▶ **Activity**: Among the entries below, find the line with "- [x] 🎧 Listen [O", then quote it and each following line up to and including the line with "- [ ] 📗 Read [Saga", and nothing else.

▶ **Information provided**:
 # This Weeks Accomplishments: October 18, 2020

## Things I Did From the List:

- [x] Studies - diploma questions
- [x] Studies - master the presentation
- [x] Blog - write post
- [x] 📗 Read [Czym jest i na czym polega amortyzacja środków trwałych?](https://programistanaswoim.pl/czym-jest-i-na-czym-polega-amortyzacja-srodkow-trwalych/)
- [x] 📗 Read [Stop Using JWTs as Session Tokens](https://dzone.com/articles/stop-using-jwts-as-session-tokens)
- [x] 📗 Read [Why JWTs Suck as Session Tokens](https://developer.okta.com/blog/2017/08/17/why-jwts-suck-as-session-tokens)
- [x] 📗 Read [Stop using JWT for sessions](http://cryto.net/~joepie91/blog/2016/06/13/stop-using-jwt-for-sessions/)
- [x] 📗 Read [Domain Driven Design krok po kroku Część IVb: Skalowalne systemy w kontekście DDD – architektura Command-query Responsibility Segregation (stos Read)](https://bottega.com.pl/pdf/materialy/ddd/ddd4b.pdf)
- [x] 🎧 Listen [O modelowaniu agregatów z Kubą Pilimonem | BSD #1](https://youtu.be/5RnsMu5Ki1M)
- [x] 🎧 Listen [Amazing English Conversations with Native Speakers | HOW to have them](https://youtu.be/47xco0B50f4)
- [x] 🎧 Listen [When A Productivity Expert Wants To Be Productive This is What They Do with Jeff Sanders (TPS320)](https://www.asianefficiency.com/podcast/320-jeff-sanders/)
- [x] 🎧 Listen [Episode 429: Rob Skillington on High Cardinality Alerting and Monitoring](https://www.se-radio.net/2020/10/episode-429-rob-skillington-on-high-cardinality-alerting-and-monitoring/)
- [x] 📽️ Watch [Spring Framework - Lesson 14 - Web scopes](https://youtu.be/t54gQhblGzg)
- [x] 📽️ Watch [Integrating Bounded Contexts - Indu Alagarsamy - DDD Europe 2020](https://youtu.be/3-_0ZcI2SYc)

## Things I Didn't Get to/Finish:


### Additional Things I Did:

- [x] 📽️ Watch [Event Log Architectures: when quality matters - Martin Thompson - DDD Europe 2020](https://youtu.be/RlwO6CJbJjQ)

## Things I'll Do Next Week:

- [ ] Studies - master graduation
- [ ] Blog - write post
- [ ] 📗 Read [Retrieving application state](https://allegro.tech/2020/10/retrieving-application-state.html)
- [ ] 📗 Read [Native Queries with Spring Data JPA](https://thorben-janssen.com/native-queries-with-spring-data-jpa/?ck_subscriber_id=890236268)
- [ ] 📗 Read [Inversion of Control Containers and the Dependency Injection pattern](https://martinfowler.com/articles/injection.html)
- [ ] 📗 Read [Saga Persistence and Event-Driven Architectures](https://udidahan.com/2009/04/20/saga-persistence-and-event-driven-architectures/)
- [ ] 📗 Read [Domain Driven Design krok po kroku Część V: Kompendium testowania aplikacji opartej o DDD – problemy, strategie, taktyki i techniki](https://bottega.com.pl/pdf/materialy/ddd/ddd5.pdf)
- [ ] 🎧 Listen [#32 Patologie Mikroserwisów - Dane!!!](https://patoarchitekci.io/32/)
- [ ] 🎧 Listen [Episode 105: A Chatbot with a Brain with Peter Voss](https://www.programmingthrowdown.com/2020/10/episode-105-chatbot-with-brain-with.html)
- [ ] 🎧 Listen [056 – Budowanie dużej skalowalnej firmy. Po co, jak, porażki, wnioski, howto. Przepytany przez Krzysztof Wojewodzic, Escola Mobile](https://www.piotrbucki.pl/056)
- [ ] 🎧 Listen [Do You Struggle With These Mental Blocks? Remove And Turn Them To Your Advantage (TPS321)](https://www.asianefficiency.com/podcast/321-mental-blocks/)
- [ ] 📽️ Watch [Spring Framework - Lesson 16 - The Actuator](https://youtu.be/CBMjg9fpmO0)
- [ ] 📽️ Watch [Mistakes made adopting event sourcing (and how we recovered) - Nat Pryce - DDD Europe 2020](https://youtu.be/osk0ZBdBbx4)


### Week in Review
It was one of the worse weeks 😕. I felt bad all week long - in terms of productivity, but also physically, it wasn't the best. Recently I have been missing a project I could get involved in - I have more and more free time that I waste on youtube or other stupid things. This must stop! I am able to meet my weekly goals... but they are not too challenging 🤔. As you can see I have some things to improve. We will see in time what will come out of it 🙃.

▶ **Answer area**:
- [x] 🎧 Listen [O modelowaniu agregatów z Kubą Pilimonem | BSD #1](https://youtu.be/5RnsMu5Ki1M)
- [x] 🎧 Listen [Amazing English Conversations with Native Speakers | HOW to have them](https://youtu.be/47xco0B50f4)
- [x] 🎧 Listen [When A Productivity Expert Wants To Be Productive This is What They Do with Jeff Sanders (TPS320)](https://www.asianefficiency.com/podcast/320-jeff-sanders/)
- [x] 🎧 Listen [Episode 429: Rob Skillington on High Cardinality Alerting and Monitoring](https://www.se-radio.net/2020/10/episode-429-rob-skillington-on-high-cardinality-alerting-and-monitoring/)
- [x] 📽️ Watch [Spring Framework - Lesson 14 - Web scopes](https://youtu.be/t54gQhblGzg)
- [x] 📽️ Watch [Integrating Bounded Contexts - Indu Alagarsamy - DDD Europe 2020](https://youtu.be/3-_0ZcI2SYc)

## Things I Didn't Get to/Finish:


### Additional Things I Did:

- [x] 📽️ Watch [Event Log Architectures: when quality matters - Martin Thompson - DDD Europe 2020](https://youtu.be/RlwO6CJbJjQ)

## Things I'll Do Next Week:

- [ ] Studies - master graduation
- [ ] Blog - write post
- [ ] 📗 Read [Retrieving application state](https://allegro.tech/2020/10/retrieving-application-state.html)
- [ ] 📗 Read [Native Queries with Spring Data JPA](https://thorben-janssen.com/native-queries-with-spring-data-jpa/?ck_subscriber_id=890236268)
- [ ] 📗 Read [Inversion of Control Containers and the Dependency Injection pattern](https://martinfowler.com/articles/injection.html)
- [ ] 📗 Read [Saga Persistence and Event-Driven Architectures](https://udidahan.com/2009/04/20/saga-persistence-and-event-driven-architectures/)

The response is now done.